The scheme is the latest part of the ongoing redevelopment of the former Barratt’s Sweets Factory site, reports Grace Howarth, Local Democracy Reporter

The plans for Mallard Place (credit Levitt Bernstein People Design)
The plans for Mallard Place (credit Levitt Bernstein People Design)

Plans to build hundreds of homes on the site of a former chocolate factory in Wood Green have been submitted. 

Haringey Council wants to demolish 1 Mallard Place in Coburg Road, which currently houses Area 51 Education, a special education school. 

The site, along with the adjoining ‘Block D’, a vacant parcel of land, will be replaced with a 22-storey building and a 14-storey building containing 150 affordable homes. 

The school is expected to move to a new site in the borough. 

During a consultation in the summer residents supported the need for additional council housing but raised concerns regarding the “impact on Area 51 Education, climate change impacts, traffic and parking and design”. 

The proposal will deliver 52 one-bedroom homes, 66 two-bedroom homes, 28 three-bedroom homes and four, four-bedroom homes. 

The development will be car free except for twelve accessible bays and planning documents state no new vehicle access point will be introduced. 

A total of 275 cycle parking bays have been proposed.

The site and wider area are mentioned in the borough’s Local Plan, forming the Wood Green Cultural Quarter.

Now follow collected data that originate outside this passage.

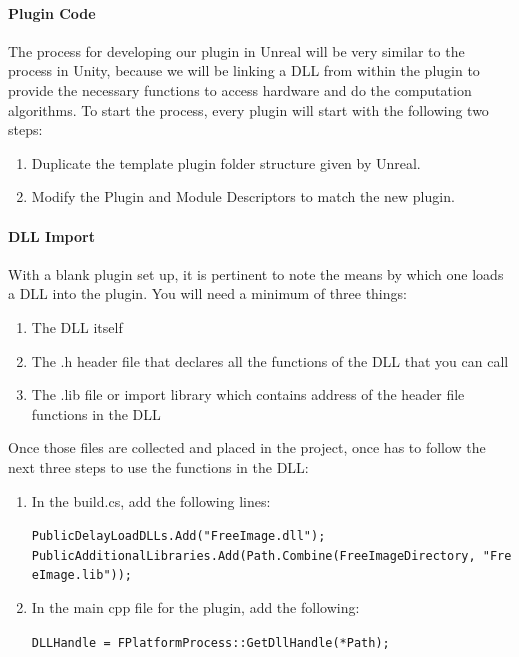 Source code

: \documentclass[12pt]{article}
\providecommand{\tightlist}{%
  \setlength{\itemsep}{0pt}\setlength{\parskip}{0pt}}
\begin{document}
\paragraph{Plugin Code}\label{plugin-code}

The process for developing our plugin in Unreal will be very similar to
the process in Unity, because we will be linking a DLL from within the
plugin to provide the necessary functions to access hardware and do the
computation algorithms. To start the process, every plugin will start
with the following two steps:

\begin{enumerate}
\def\labelenumi{\arabic{enumi}.}
\tightlist
\item
  Duplicate the template plugin folder structure given by Unreal.
\item
  Modify the Plugin and Module Descriptors to match the new plugin.
\end{enumerate}

\paragraph{DLL Import}\label{dll-import}

With a blank plugin set up, it is pertinent to note the means by which
one loads a DLL into the plugin. You will need a minimum of three
things:

\begin{enumerate}
\def\labelenumi{\arabic{enumi}.}
\tightlist
\item
  The DLL itself
\item
  The .h header file that declares all the functions of the DLL that you
  can call
\item
  The .lib file or import library which contains address of the header
  file functions in the DLL
\end{enumerate}

Once those files are collected and placed in the project, once has to
follow the next three steps to use the functions in the DLL:

\begin{enumerate}
\def\labelenumi{\arabic{enumi}.}
\item
  In the build.cs, add the following lines:

  \texttt{PublicDelayLoadDLLs.Add("FreeImage.dll");}
  \texttt{PublicAdditionalLibraries.Add(Path.Combine(FreeImageDirectory,\ "FreeImage.lib"));}
\item
  In the main cpp file for the plugin, add the following:

  \texttt{DLLHandle\ =\ FPlatformProcess::GetDllHandle(*Path);}
\end{enumerate}
\end{document}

As such, just north of the site is also subject to redevelopment. Entitled Chocolate Factory Phase 1, this parcel of land contains the original Barratt’s Sweets Factory building which will be replaced by 230 homes in blocks up to 18 storeys in height. 

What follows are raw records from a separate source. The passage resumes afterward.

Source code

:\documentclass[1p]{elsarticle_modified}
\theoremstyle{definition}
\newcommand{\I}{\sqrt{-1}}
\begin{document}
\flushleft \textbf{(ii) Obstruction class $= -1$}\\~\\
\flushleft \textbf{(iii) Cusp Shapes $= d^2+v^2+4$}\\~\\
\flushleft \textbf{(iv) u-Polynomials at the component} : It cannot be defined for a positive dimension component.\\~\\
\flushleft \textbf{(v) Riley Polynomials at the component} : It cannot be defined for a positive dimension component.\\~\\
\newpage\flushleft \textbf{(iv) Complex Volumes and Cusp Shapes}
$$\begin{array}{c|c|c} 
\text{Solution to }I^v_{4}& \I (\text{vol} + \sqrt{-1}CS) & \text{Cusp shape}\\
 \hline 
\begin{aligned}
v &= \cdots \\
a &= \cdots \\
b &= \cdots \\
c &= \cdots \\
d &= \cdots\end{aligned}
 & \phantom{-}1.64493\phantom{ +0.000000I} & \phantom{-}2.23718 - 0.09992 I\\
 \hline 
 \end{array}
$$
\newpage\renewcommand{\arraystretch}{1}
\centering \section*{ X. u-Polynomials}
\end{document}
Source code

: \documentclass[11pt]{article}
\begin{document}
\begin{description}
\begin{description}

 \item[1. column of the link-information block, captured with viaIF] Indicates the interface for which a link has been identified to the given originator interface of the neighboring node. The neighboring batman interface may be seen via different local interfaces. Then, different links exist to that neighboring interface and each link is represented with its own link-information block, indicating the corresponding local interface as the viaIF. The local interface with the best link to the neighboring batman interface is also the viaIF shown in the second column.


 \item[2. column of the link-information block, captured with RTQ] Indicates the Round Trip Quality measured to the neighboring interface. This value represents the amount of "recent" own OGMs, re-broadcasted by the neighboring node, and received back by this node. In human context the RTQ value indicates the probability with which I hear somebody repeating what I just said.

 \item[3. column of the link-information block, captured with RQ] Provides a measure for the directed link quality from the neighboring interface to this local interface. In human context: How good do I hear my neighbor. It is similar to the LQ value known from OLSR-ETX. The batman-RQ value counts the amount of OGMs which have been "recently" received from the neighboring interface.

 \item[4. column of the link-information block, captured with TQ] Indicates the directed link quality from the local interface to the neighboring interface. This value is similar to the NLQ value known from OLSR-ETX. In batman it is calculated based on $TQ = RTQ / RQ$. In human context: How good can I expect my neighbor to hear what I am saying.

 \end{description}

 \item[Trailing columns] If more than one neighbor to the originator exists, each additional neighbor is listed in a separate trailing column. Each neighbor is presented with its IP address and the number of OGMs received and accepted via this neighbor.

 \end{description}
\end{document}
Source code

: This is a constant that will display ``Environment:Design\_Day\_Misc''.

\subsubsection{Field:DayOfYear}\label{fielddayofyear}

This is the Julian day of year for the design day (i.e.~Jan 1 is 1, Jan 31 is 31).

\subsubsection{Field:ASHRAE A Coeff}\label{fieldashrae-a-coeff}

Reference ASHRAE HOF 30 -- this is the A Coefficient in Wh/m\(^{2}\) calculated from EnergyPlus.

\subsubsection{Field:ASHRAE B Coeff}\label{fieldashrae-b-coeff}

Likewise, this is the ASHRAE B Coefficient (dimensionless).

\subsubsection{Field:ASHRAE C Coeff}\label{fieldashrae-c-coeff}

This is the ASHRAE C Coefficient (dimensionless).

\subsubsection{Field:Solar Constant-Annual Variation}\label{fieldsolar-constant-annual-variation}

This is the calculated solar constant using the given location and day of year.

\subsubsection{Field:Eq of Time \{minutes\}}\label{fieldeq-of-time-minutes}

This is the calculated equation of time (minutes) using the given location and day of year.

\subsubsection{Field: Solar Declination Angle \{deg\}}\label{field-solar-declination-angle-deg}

Just south of Coburg Road, work is also underway to deliver the Clarendon Gas Work development, allocated for mixed-use, this site will deliver up to 163,300 square metres of residential floorspace, 7,500sqm of business space along with retail, a day nursery, shops and a leisure space. 

The council states the scale of the buildings responds “sensitively to the context of the adjacent streets”.

More information on the scheme can be found via Haringey Council’s planning portal, using reference number HGY/2025/3217.